If they decide that immigrants are more likely to commit violent crime, they can go into their homes and check for weapons.

Accountants more likely to commit fraud? Enter their homes and check their computers!

Women more likely to shoplift? Enter their homes!

Men more likely to rape? Enter their homes!

And if that still doesn't worry you even a little bit, wrap your brain around this. In law, according to Section 7 of the 1996 Education Act :

The parent of every child of compulsory school age shall cause him to receive efficient full-time education suitable—
(a) to his age, ability and aptitude, and
(b) to any special educational needs he may have,
either by regular attendance at school or otherwise.

So in normal-speak, that means it's YOUR responsibility as a parent to educate your child. Not the state. Not the school. Not the teachers. And if the government are going to start taking action against home educators who they deem, for any reason at all that they fancy (as stated in the review), not to be providing an education suitable to their child's age, ability and aptitude, then that will also have to apply to the parents of schooled children, as the law above clearly makes no distinction.

Is your child one of the 35,000 state school pupils that start secondary school every year with no 'useful literacy' by the government's own standards? Then YOU are responsible and can be held accountable.

Is your child one of the 225,000 11 year olds that started secondary school this term without a proper grounding in the key subjects of English, maths and science? Then YOU are responsible and can be held accountable.

Is your child one of the staggering 835,000 16 to 19 year olds that are NEET (Not in Education, Employment, or Training). Yes, you guessed it, YOU are liable.

So please god tell me that you're worried now. Even a little bit.

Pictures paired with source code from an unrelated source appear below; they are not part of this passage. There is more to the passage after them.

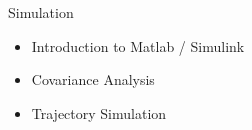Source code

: \begin{frame}
Simulation
 \begin{itemize}
 \item Introduction to Matlab / Simulink
 \item Covariance Analysis
 \item Trajectory Simulation
\end{itemize}
\end{frame}



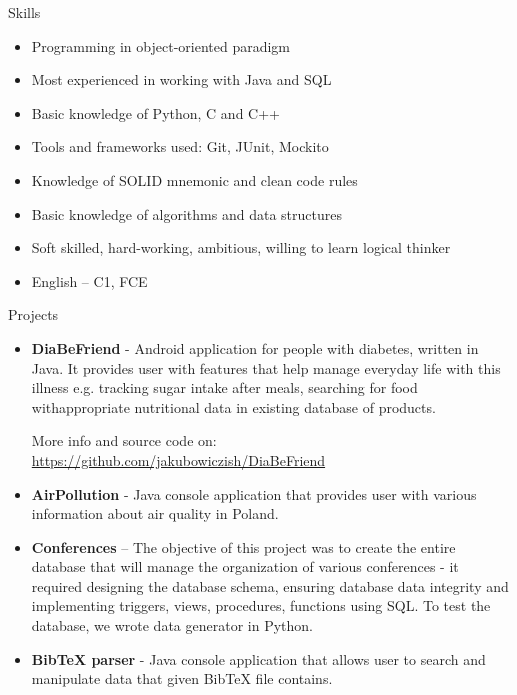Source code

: \documentclass{resume} %
\begin{document}
\begin{rSection}{Skills}
\begin{itemize}
 \setlength\itemsep{-0.5em}
\item Programming in object-oriented paradigm
\item Most experienced in working with Java and SQL
\item Basic knowledge of Python, C and C++
\item Tools and frameworks used: Git, JUnit, Mockito
\item Knowledge of SOLID mnemonic and clean code rules
\item Basic knowledge of algorithms and data structures
\item Soft skilled, hard-working, ambitious, willing to learn logical thinker
\item English – C1, FCE
\end{itemize}
\end{rSection}



\begin{rSection}{Projects}
\begin{itemize} 
 \setlength\itemsep{0em}
\item \textbf{DiaBeFriend} - Android application for people with diabetes, written in Java. 
It provides user with features that
help manage everyday life with this illness e.g. tracking sugar intake after meals, searching for food withappropriate nutritional data in existing database of products.

 More info and source code on: \url{https://github.com/jakubowiczish/DiaBeFriend}

\item \textbf{AirPollution} - Java console application that provides user with various information about air quality in Poland.

\item \textbf{Conferences} – The objective of this project was to create the entire database that will manage the organization
of various conferences - it required designing the database schema, ensuring database data integrity and
implementing triggers, views, procedures, functions using SQL. To test the database, we wrote data generator in
Python.

\item \textbf{BibTeX parser} - Java console application that allows user to search and manipulate data that given BibTeX file
contains.
\end{itemize}
\end{rSection}
\end{document}
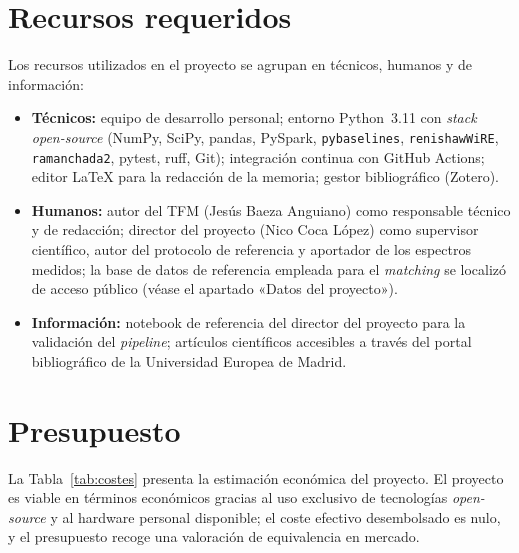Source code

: \section{Recursos requeridos}

Los recursos utilizados en el proyecto se agrupan en técnicos, humanos y de información:

\begin{itemize}
    \item \textbf{Técnicos:} equipo de desarrollo personal; entorno Python~3.11 con \textit{stack} \textit{open-source} (NumPy, SciPy, pandas, PySpark, \texttt{pybaselines}, \texttt{renishawWiRE}, \texttt{ramanchada2}, pytest, ruff, Git); integración continua con GitHub Actions; editor LaTeX para la redacción de la memoria; gestor bibliográfico (Zotero).
    \item \textbf{Humanos:} autor del TFM (Jesús Baeza Anguiano) como responsable técnico y de redacción; director del proyecto (Nico Coca López) como supervisor científico, autor del protocolo de referencia y aportador de los espectros medidos; la base de datos de referencia empleada para el \textit{matching} se localizó de acceso público (véase el apartado «Datos del proyecto»).
    \item \textbf{Información:} notebook de referencia del director del proyecto para la validación del \textit{pipeline}; artículos científicos accesibles a través del portal bibliográfico de la Universidad Europea de Madrid.
\end{itemize}

\section{Presupuesto}

La Tabla~\ref{tab:costes} presenta la estimación económica del proyecto. El proyecto es viable en términos económicos gracias al uso exclusivo de tecnologías \textit{open-source} y al hardware personal disponible; el coste efectivo desembolsado es nulo, y el presupuesto recoge una valoración de equivalencia en mercado.


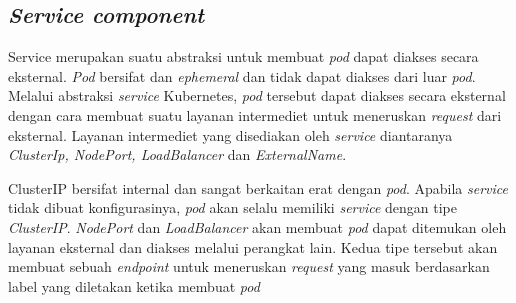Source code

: \subsection{\textit{Service component}}

Service merupakan suatu abstraksi untuk membuat \textit{pod} dapat diakses secara eksternal. \textit{Pod} bersifat dan \textit{ephemeral} dan tidak dapat diakses dari luar \textit{pod}. Melalui abstraksi \textit{service} Kubernetes, \textit{pod} tersebut dapat diakses secara eksternal dengan cara membuat suatu layanan intermediet untuk meneruskan \textit{request} dari eksternal.
Layanan intermediet yang disediakan oleh \textit{service} diantaranya \textit{ClusterIp, NodePort, LoadBalancer} dan  \textit{ExternalName}.

ClusterIP bersifat internal dan sangat berkaitan erat dengan \textit{pod}. Apabila \textit{service} tidak dibuat konfigurasinya, \textit{pod} akan selalu memiliki \textit{service} dengan tipe \textit{ClusterIP}. \textit{NodePort} dan \textit{LoadBalancer} akan membuat \textit{pod} dapat ditemukan oleh layanan eksternal dan diakses melalui perangkat lain. Kedua tipe tersebut akan membuat sebuah \textit{endpoint} untuk meneruskan \textit{request} yang masuk berdasarkan label yang diletakan ketika membuat \textit{pod} \parencite{service}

The state system is failing by its own benchmarks, and yet YOU are still responsible for the results. They are going to force members of the public to be inspected by agents of the failing system, simply for declining the offer of using it. You don't need to be a home educator to be horrified by that.

If you want to protect your family, your children, and the privacy of your own home, SAY NO TO THE DCSF. Write to your MP. Respond to the consultation. Do something before the state have access to whatever part of all our lives they like by this time next year.